### Exercise
Among the lines below, output only those between the line holding "by github pipeline" and the line holding "## Endpoints", inclusive, exactly as written and with no pictures.

### Data supplied

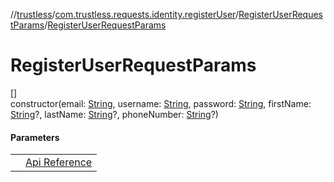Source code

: //[trustless](../../../index.md)/[com.trustless.requests.identity.registerUser](../index.md)/[RegisterUserRequestParams](index.md)/[RegisterUserRequestParams](-register-user-request-params.md)

# RegisterUserRequestParams

[]\
constructor(email: [String](https://kotlinlang.org/api/latest/jvm/stdlib/kotlin/-string/index.html), username: [String](https://kotlinlang.org/api/latest/jvm/stdlib/kotlin/-string/index.html), password: [String](https://kotlinlang.org/api/latest/jvm/stdlib/kotlin/-string/index.html), firstName: [String](https://kotlinlang.org/api/latest/jvm/stdlib/kotlin/-string/index.html)?, lastName: [String](https://kotlinlang.org/api/latest/jvm/stdlib/kotlin/-string/index.html)?, phoneNumber: [String](https://kotlinlang.org/api/latest/jvm/stdlib/kotlin/-string/index.html)?)

#### Parameters

| | |
|---|---|
|  | [Api Reference](https://developer.finto.io/docs/apis/identity#/User%20management/Create%20a%20user) |
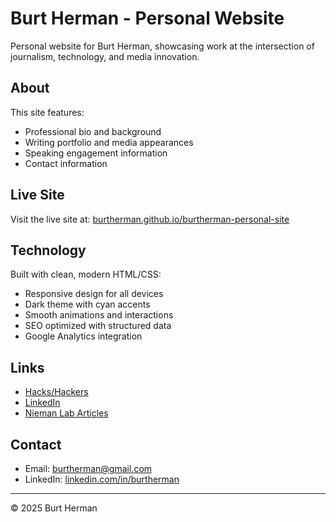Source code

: # Burt Herman - Personal Website

Personal website for Burt Herman, showcasing work at the intersection of journalism, technology, and media innovation.

## About

This site features:
- Professional bio and background
- Writing portfolio and media appearances
- Speaking engagement information
- Contact information

## Live Site

Visit the live site at: [burtherman.github.io/burtherman-personal-site](https://burtherman.github.io/burtherman-personal-site/)

## Technology

Built with clean, modern HTML/CSS:
- Responsive design for all devices
- Dark theme with cyan accents
- Smooth animations and interactions
- SEO optimized with structured data
- Google Analytics integration

## Links

- [Hacks/Hackers](https://hackshackers.com)
- [LinkedIn](https://linkedin.com/in/burtherman)
- [Nieman Lab Articles](https://www.niemanlab.org/author/burtherman/)

## Contact

- Email: burtherman@gmail.com
- LinkedIn: [linkedin.com/in/burtherman](https://linkedin.com/in/burtherman)

---

© 2025 Burt Herman
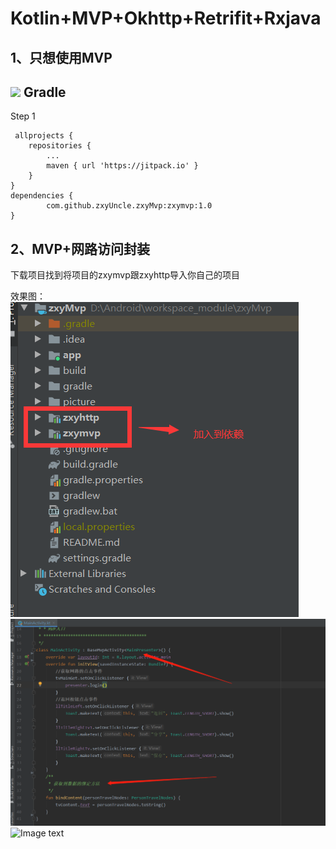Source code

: # Kotlin+MVP+Okhttp+Retrifit+Rxjava
1、只想使用MVP
-----
[![](https://jitpack.io/v/zxyUncle/zxyMvp.svg)](https://jitpack.io/#zxyUncle/zxyMvp)
Gradle
-----
Step 1


     allprojects {
		repositories {
			...
			maven { url 'https://jitpack.io' }
		}
	}
	dependencies {
	        com.github.zxyUncle.zxyMvp:zxymvp:1.0
	}

2、MVP+网路访问封装
-----
下载项目找到将项目的zxymvp跟zxyhttp导入你自己的项目

效果图：
![Image text](https://github.com/zxyUncle/zxyMvp/blob/master/picture/aaa.png)
![Image text](https://github.com/zxyUncle/zxyMvp/blob/master/picture/bbb.png)
![Image text](https://github.com/zxyUncle/zxyMvp/blob/master/picture/mvp.gif)     

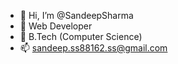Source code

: - 👋 Hi, I’m @SandeepSharma
- 👀 Web Developer
- 🌱 B.Tech (Computer Science)
- 📫 sandeep.ss88162.ss@gmail.com

<!---
Sandeep8816/Sandeep8816 is a ✨ special ✨ repository because its `README.md` (this file) appears on your GitHub profile.
You can click the Preview link to take a look at your changes.
--->
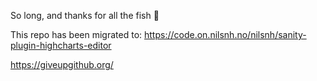 So long, and thanks for all the fish :dolphin:

This repo has been migrated to: https://code.on.nilsnh.no/nilsnh/sanity-plugin-highcharts-editor

https://giveupgithub.org/

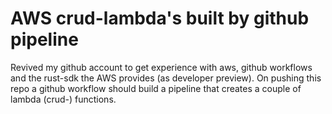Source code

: # AWS crud-lambda's built by github pipeline

Revived my github account to get experience with aws, github workflows and the rust-sdk the AWS provides (as developer preview).
On pushing this repo a github workflow should build a pipeline that creates a couple of lambda (crud-) functions.

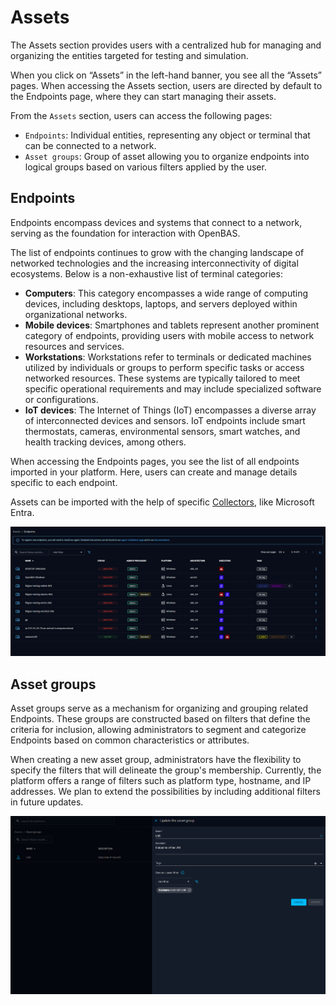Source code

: # Assets

The Assets section provides users with a centralized hub for managing and organizing the entities targeted for testing and simulation. 

When you click on “Assets” in the left-hand banner, you see all the “Assets” pages. When accessing the Assets section, users are directed by default to the Endpoints page, where they can start managing their assets.

From the `Assets` section, users can access the following pages:

- `Endpoints`: Individual entities, representing any object or terminal that can be connected to a network.
- `Asset groups`: Group of asset allowing you to organize endpoints into logical groups based on various filters applied by the user.


## Endpoints

Endpoints encompass devices and systems that connect to a network, serving as the foundation for interaction with OpenBAS. 

The list of endpoints continues to grow with the changing landscape of networked technologies and the increasing interconnectivity of digital ecosystems. Below is a non-exhaustive list of terminal categories:

- **Computers**: This category encompasses a wide range of computing devices, including desktops, laptops, and servers deployed within organizational networks.
- **Mobile devices**: Smartphones and tablets represent another prominent category of endpoints, providing users with mobile access to network resources and services.
- **Workstations**: Workstations refer to terminals or dedicated machines utilized by individuals or groups to perform specific tasks or access networked resources. These systems are typically tailored to meet specific operational requirements and may include specialized software or configurations.
- **IoT devices**: The Internet of Things (IoT) encompasses a diverse array of interconnected devices and sensors. IoT endpoints include smart thermostats, cameras, environmental sensors, smart watches, and health tracking devices, among others.

When accessing the Endpoints pages, you see the list of all endpoints imported in your platform. Here, users can create and manage details specific to each endpoint.

Assets can be imported with the help of specific [Collectors](collectors.md), like Microsoft Entra.

![Example of list of Assets](assets/assets_list.png)


## Asset groups

Asset groups serve as a mechanism for organizing and grouping related Endpoints. These groups are constructed based on filters that define the criteria for inclusion, allowing administrators to segment and categorize Endpoints based on common characteristics or attributes.

When creating a new asset group, administrators have the flexibility to specify the filters that will delineate the group's membership. Currently, the platform offers a range of filters such as platform type, hostname, and IP addresses. We plan to extend the possibilities by including additional filters in future updates.

![Example of a Group configuration](assets/assetsgroup_creation.png)
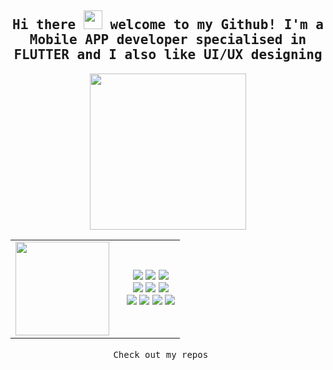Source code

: <h2 align="center"><samp> Hi there <img src="https://media.giphy.com/media/w1OBpBd7kJqHrJnJ13/giphy.gif" width="30"> welcome to my Github! I'm a Mobile APP developer specialised in FLUTTER and I also like UI/UX designing </samp></h2>

<p align="center">
  <img width="250" src="https://i.giphy.com/media/v1.Y2lkPTc5MGI3NjExZHViZHkyMjMxcmdpZjZmc3ltOHp3cms1eXk2Mm5xZG94a3FhYzIyciZlcD12MV9pbnRlcm5hbF9naWZfYnlfaWQmY3Q9cw/ZEUODEtQiUZWGg6IHR/giphy.gif">
</p>

<p align="center">
  <table align="center">
    <tr>
      <td>
        <img height="150px" src="https://github-readme-stats.vercel.app/api/top-langs/?username=risal-ea&layout=compact&theme=dracula&private=true">
      </td>
      <td style="padding-left: 20px;" align="center">
        <img src="https://img.shields.io/badge/Flutter-02569B.svg?style=for-the-badge&logo=Flutter&logoColor=white">
        <img src="https://img.shields.io/badge/Dart-0175C2.svg?style=for-the-badge&logo=Dart&logoColor=white">
        <img src="https://img.shields.io/badge/Git-F05032.svg?style=for-the-badge&logo=Git&logoColor=white">
        <br>
        <img src="https://img.shields.io/badge/GitHub-181717.svg?style=for-the-badge&logo=GitHub&logoColor=white">
        <img src="https://img.shields.io/badge/Xcode-147EFB.svg?style=for-the-badge&logo=Xcode&logoColor=white">
        <img src="https://img.shields.io/badge/Android%20Studio-3DDC84.svg?style=for-the-badge&logo=Android-Studio&logoColor=white">
        <br>
        <img src="https://img.shields.io/badge/Figma-F24E1E.svg?style=for-the-badge&logo=Figma&logoColor=white">
        <img src="https://img.shields.io/badge/HTML5-E34F26.svg?style=for-the-badge&logo=HTML5&logoColor=white">
        <img src="https://img.shields.io/badge/CSS3-1572B6.svg?style=for-the-badge&logo=CSS3&logoColor=white">
        <img src="https://img.shields.io/badge/Firebase-DD2C00.svg?style=for-the-badge&logo=Firebase&logoColor=white">
      </td>
    </tr>
  </table>
</p>

<p align="center"><samp>
  Check out my repos <img src="https://i.giphy.com/media/v1.Y2lkPTc5MGI3NjExNnd1Z2ppcXAzNjJiYWFoOXQzOTcya2N3bmh4M2t1dHc4YjV0ajNkZCZlcD12MV9pbnRlcm5hbF9naWZfYnlfaWQmY3Q9cw/QmGShkWAWid2hzCqHE/giphy.gif" width="15" 
</samp></p>
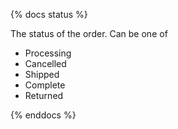 {% docs status %}

The status of the order. Can be one of
- Processing
- Cancelled
- Shipped
- Complete
- Returned

{% enddocs %}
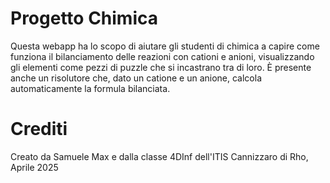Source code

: # Progetto Chimica
Questa webapp ha lo scopo di aiutare gli studenti di chimica a capire come funziona il bilanciamento delle reazioni con cationi e anioni, visualizzando gli elementi come pezzi di puzzle che si incastrano tra di loro. È presente anche un risolutore che, dato un catione e un anione, calcola automaticamente la formula bilanciata.

# Crediti
Creato da Samuele Max e dalla classe 4DInf dell'ITIS Cannizzaro di Rho, Aprile 2025
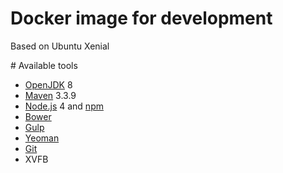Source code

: # Docker image for development

Based on Ubuntu Xenial

# Available tools
* [OpenJDK][] 8
* [Maven][] 3.3.9
* [Node.js][] 4  and [npm][]
* [Bower][]
* [Gulp][]
* [Yeoman][]
* [Git][]
* XVFB

[OpenJDK]: http://openjdk.java.net/
[Maven]: https://maven.apache.org/
[Node.js]: https://nodejs.org/
[npm]: https://www.npmjs.com/
[Bower]: http://bower.io/
[Gulp]: http://gulpjs.com/
[Yeoman]: http://yeoman.io/
[Git]: https://git-scm.com/
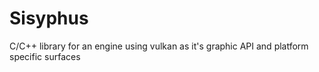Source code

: # Sisyphus
C/C++ library for an engine using vulkan as it's graphic API and platform specific surfaces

### Solution to the problem
: # AWS crud-lambda's built by github pipeline

Revived my github account to get experience with aws, github workflows and the rust-sdk the AWS provides (as developer preview).
On pushing this repo a github workflow should build a pipeline that creates a couple of lambda (crud-) functions.

Source code

: # Assets

The Assets section provides users with a centralized hub for managing and organizing the entities targeted for testing and simulation. 

When you click on “Assets” in the left-hand banner, you see all the “Assets” pages. When accessing the Assets section, users are directed by default to the Endpoints page, where they can start managing their assets.

From the `Assets` section, users can access the following pages:

- `Endpoints`: Individual entities, representing any object or terminal that can be connected to a network.
- `Asset groups`: Group of asset allowing you to organize endpoints into logical groups based on various filters applied by the user.


## Endpoints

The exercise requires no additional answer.